Oh, I bet she did. I saw her stroking your arm and simpering whenever she managed to position herself near you: the village shop, the wassail ceremony, any given moment when she happened to be within flirting distance.
She peered toward the lounge where I had left the TV blaring—a band at the festival was playing loud tribal beats, and a woman sounded like she was giving birth on stage.
“He does so inspire me . . .” She was harping on about how she’d visited your exhibition with St. John, who apparently dabbled in contemporary art. “That crocodile was magnificent . . .”
“The crocodile was made by Felix,” I said flippantly.
“Of course, yes—I mean—those cows on a merry-go-round.”
“Those were Felix too.” As I said his name, I felt my belly flip, the way he looked at me, the way he looked at you.
“Of course, silly old me.” She cast me a probing glance, as if she’d been testing me. Or my loyalty, perhaps?
“Well—it’s all wonderful art. Wonderful!” She went on to say how lucky I was to have such a creative man at my fingertips. I wondered how she’d known about you exhibiting. Did you mention it to her? She seemed to know a lot about it.

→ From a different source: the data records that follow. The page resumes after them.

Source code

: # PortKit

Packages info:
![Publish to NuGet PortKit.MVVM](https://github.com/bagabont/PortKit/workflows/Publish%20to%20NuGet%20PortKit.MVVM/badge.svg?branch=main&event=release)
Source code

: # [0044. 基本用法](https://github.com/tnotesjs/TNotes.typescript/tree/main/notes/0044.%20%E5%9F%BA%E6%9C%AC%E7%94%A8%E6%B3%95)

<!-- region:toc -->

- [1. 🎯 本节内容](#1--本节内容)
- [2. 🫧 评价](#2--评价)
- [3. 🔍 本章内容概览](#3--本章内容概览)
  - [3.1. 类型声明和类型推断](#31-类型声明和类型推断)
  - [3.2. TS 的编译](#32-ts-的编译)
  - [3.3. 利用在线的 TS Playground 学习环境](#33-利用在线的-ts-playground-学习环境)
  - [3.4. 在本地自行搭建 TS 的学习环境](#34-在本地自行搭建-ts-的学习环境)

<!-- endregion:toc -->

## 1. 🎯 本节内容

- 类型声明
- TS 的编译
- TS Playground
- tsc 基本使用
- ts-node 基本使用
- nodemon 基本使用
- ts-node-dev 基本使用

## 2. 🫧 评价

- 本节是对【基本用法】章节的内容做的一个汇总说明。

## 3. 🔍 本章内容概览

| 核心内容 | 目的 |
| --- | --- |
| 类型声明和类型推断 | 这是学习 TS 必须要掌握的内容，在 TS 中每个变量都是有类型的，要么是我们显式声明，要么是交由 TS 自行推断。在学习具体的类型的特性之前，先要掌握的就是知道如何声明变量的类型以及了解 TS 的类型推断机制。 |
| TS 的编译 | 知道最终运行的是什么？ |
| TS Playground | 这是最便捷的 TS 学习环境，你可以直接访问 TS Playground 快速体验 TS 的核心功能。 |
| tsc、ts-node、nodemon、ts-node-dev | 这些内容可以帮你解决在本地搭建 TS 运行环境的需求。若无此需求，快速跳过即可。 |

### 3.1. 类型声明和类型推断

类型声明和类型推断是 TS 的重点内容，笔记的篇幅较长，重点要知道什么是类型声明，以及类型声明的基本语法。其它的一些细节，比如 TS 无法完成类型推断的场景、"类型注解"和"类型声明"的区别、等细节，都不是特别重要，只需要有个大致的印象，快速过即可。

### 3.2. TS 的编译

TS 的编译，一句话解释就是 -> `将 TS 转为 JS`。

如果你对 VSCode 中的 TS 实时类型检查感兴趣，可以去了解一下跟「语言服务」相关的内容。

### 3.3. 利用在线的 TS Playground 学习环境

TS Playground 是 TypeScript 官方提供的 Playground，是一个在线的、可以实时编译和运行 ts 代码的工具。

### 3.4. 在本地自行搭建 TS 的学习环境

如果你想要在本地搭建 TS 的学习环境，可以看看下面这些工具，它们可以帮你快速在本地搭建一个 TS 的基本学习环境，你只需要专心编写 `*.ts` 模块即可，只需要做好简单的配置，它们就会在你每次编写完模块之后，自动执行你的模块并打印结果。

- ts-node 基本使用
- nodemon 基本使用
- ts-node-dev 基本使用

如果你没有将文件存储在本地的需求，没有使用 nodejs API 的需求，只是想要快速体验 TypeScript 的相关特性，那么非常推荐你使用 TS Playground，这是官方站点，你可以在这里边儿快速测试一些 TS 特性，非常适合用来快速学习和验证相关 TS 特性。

“We didn’t see you there,” I said. Not that I was looking, but P
enny was not a woman who faded into the background at any event. I can’t see how I could have missed her.
“We popped by later, after the crowds,” she exhaled loudly from her nose as if a bad smell had reached her nostrils and she was trying to expel it. “I do need to speak to Henry—it is quite urgent.”
“Well, I’ll give him a message.”
“I’m not sure—well—no, it can wait. When can I catch him?”
“I thought you said it was urgent?”
“No, no. It’s fine. I’ll pop back later.” She pursed her lips and flared her nostrils. More boiling gravy.
“We might be busy later.”
“Then I’ll call him. Remind me of his mobile number?”
“He never turns his mobile on.”
“Email?”
“He doesn’t even use the computer.”
“Oh dear—still the same old Henry,” she hoisted Virgil up onto her hip and he started growling. “Poochie Poo, darling, whatever’s the matter. It’s only little Scarlett.”
But I could tell he wasn’t growling at me. He had spotted the stuffed creatures in the lounge and was looking directly at the swoodle. Penny peered through the kitchen door into the lounge to see what he was craning to have a look at. “Gosh,” she said, “is that a two-headed swan?”
“Yes,” I moved across her line of vision, not wanting her to look any closer at its orb-like body; the same body that had a swatch of Parker’s fur on it. We had decided not to exhibit the swoodle; it felt too personal, as if we were reading our love letters in public.
Virgil leapt from her arms and scampered toward the lounge, his hard claws tapping like stilettos on the kitchen floor. I knew what he was sensing. I had felt it myself. Parker was trying to communicate with his brother, pleading for his soul to be released from the swans. He needed to get free of the flapping and honking. The swans too, were not enjoying the confinements of their limbo state.